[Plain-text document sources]
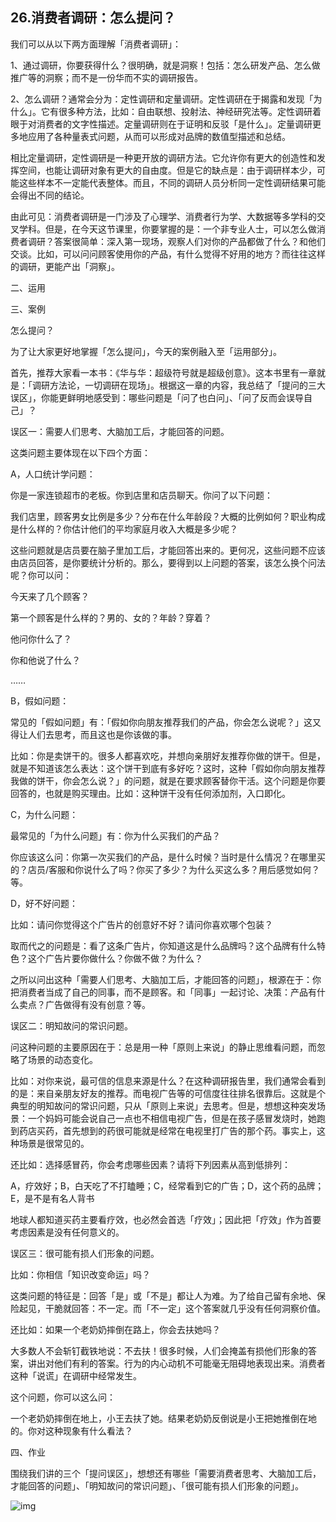 ## 26.消费者调研：怎么提问？
我们可以从以下两方面理解「消费者调研」：


1、通过调研，你要获得什么？很明确，就是洞察！包括：怎么研发产品、怎么做推广等的洞察；而不是一份华而不实的调研报告。


2、怎么调研？通常会分为：定性调研和定量调研。定性调研在于揭露和发现「为什么」。它有很多种方法，比如：自由联想、投射法、神经研究法等。定性调研着眼于对消费者的文字性描述。定量调研则在于证明和反驳「是什么」。定量调研更多地应用了各种量表式问题，从而可以形成对品牌的数值型描述和总结。


相比定量调研，定性调研是一种更开放的调研方法。它允许你有更大的创造性和发挥空间，也能让调研对象有更大的自由度。但是它的缺点是：由于调研样本少，可能这些样本不一定能代表整体。而且，不同的调研人员分析同一定性调研结果可能会得出不同的结论。


由此可见：消费者调研是一门涉及了心理学、消费者行为学、大数据等多学科的交叉学科。但是，在今天这节课里，你要掌握的是：一个非专业人士，可以怎么做消费者调研？答案很简单：深入第一现场，观察人们对你的产品都做了什么？和他们交谈。比如，可以问问顾客使用你的产品，有什么觉得不好用的地方？而往往这样的调研，更能产出「洞察」。


二、运用


三、案例


怎么提问？


为了让大家更好地掌握「怎么提问」，今天的案例融入至「运用部分」。


首先，推荐大家看一本书：《华与华：超级符号就是超级创意》。这本书里有一章就是：「调研方法论，一切调研在现场」。根据这一章的内容，我总结了「提问的三大误区」，你能更鲜明地感受到：哪些问题是「问了也白问」、「问了反而会误导自己」？


误区一：需要人们思考、大脑加工后，才能回答的问题。


这类问题主要体现在以下四个方面：


A，人口统计学问题：


你是一家连锁超市的老板。你到店里和店员聊天。你问了以下问题：


我们店里，顾客男女比例是多少？分布在什么年龄段？大概的比例如何？职业构成是什么样的？你估计他们的平均家庭月收入大概是多少呢？


这些问题就是店员要在脑子里加工后，才能回答出来的。更何况，这些问题不应该由店员回答，是你要统计分析的。那么，要得到以上问题的答案，该怎么换个问法呢？你可以问：


今天来了几个顾客？  

第一个顾客是什么样的？男的、女的？年龄？穿着？  

他问你什么了？  

你和他说了什么？  

……


B，假如问题：


常见的「假如问题」有：「假如你向朋友推荐我们的产品，你会怎么说呢？」这又得让人们去思考，而且这也是你该做的事。


比如：你是卖饼干的。很多人都喜欢吃，并想向亲朋好友推荐你做的饼干。但是，就是不知道该怎么表达：这个饼干到底有多好吃？这时，这种「假如你向朋友推荐我做的饼干，你会怎么说？」的问题，就是在要求顾客替你干活。这个问题是你要回答的，也就是购买理由。比如：这种饼干没有任何添加剂，入口即化。


C，为什么问题：


最常见的「为什么问题」有：你为什么买我们的产品？ 


你应该这么问：你第一次买我们的产品，是什么时候？当时是什么情况？在哪里买的？店员/客服和你说什么了吗？你买了多少？为什么买这么多？用后感觉如何？等。


D，好不好问题：


比如：请问你觉得这个广告片的创意好不好？请问你喜欢哪个包装？


取而代之的问题是：看了这条广告片，你知道这是什么品牌吗？这个品牌有什么特色？这个广告片要你做什么？你做不做？为什么？


之所以问出这种「需要人们思考、大脑加工后，才能回答的问题」，根源在于：你把消费者当成了自己的同事，而不是顾客。和「同事」一起讨论、决策：产品有什么卖点？广告做得有没有创意？等。


误区二：明知故问的常识问题。


问这种问题的主要原因在于：总是用一种「原则上来说」的静止思维看问题，而忽略了场景的动态变化。


比如：对你来说，最可信的信息来源是什么？在这种调研报告里，我们通常会看到的是：来自亲朋友好友的推荐。而电视广告等的可信度往往排名很靠后。这就是个典型的明知故问的常识问题，只从「原则上来说」去思考。但是，想想这种突发场景：一个妈妈可能会说自己一点也不相信电视广告，但是在孩子感冒发烧时，她跑到药店买药，首先想到的药很可能就是经常在电视里打广告的那个药。事实上，这种场景是很常见的。


还比如：选择感冒药，你会考虑哪些因素？请将下列因素从高到低排列：


A，疗效好；B，白天吃了不打瞌睡；C，经常看到它的广告；D，这个药的品牌；E，是不是有名人背书


地球人都知道买药主要看疗效，也必然会首选「疗效」；因此把「疗效」作为首要考虑因素是没有任何意义的。


误区三：很可能有损人们形象的问题。


比如：你相信「知识改变命运」吗？


这类问题的特征是：回答「是」或「不是」都让人为难。为了给自己留有余地、保险起见，干脆就回答：不一定。而「不一定」这个答案就几乎没有任何洞察价值。


还比如：如果一个老奶奶摔倒在路上，你会去扶她吗？


大多数人不会斩钉截铁地说：不去扶！很多时候，人们会掩盖有损他们形象的答案，讲出对他们有利的答案。行为的内心动机不可能毫无阻碍地表现出来。消费者这种「说谎」在调研中经常发生。


这个问题，你可以这么问：


一个老奶奶摔倒在地上，小王去扶了她。结果老奶奶反倒说是小王把她推倒在地的。你对这种现象有什么看法？


四、作业


围绕我们讲的三个「提问误区」，想想还有哪些「需要消费者思考、大脑加工后，才能回答的问题」、「明知故问的常识问题」、「很可能有损人们形象的问题」。


  



![img](https://pic3.zhimg.com/v2-1e9e27f1178a4eb79f5ffa20a1642b78.webp)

WHAT YOU SHOULD DO
Copy exactly the lines that begin with the one containing "这类问题的特征是：回答「是」" and continue to the end of the records, both included, and nothing more.

EXPECTED ANSWER
这类问题的特征是：回答「是」或「不是」都让人为难。为了给自己留有余地、保险起见，干脆就回答：不一定。而「不一定」这个答案就几乎没有任何洞察价值。


还比如：如果一个老奶奶摔倒在路上，你会去扶她吗？


大多数人不会斩钉截铁地说：不去扶！很多时候，人们会掩盖有损他们形象的答案，讲出对他们有利的答案。行为的内心动机不可能毫无阻碍地表现出来。消费者这种「说谎」在调研中经常发生。


这个问题，你可以这么问：


一个老奶奶摔倒在地上，小王去扶了她。结果老奶奶反倒说是小王把她推倒在地的。你对这种现象有什么看法？


四、作业


围绕我们讲的三个「提问误区」，想想还有哪些「需要消费者思考、大脑加工后，才能回答的问题」、「明知故问的常识问题」、「很可能有损人们形象的问题」。


  



![img](https://pic3.zhimg.com/v2-1e9e27f1178a4eb79f5ffa20a1642b78.webp)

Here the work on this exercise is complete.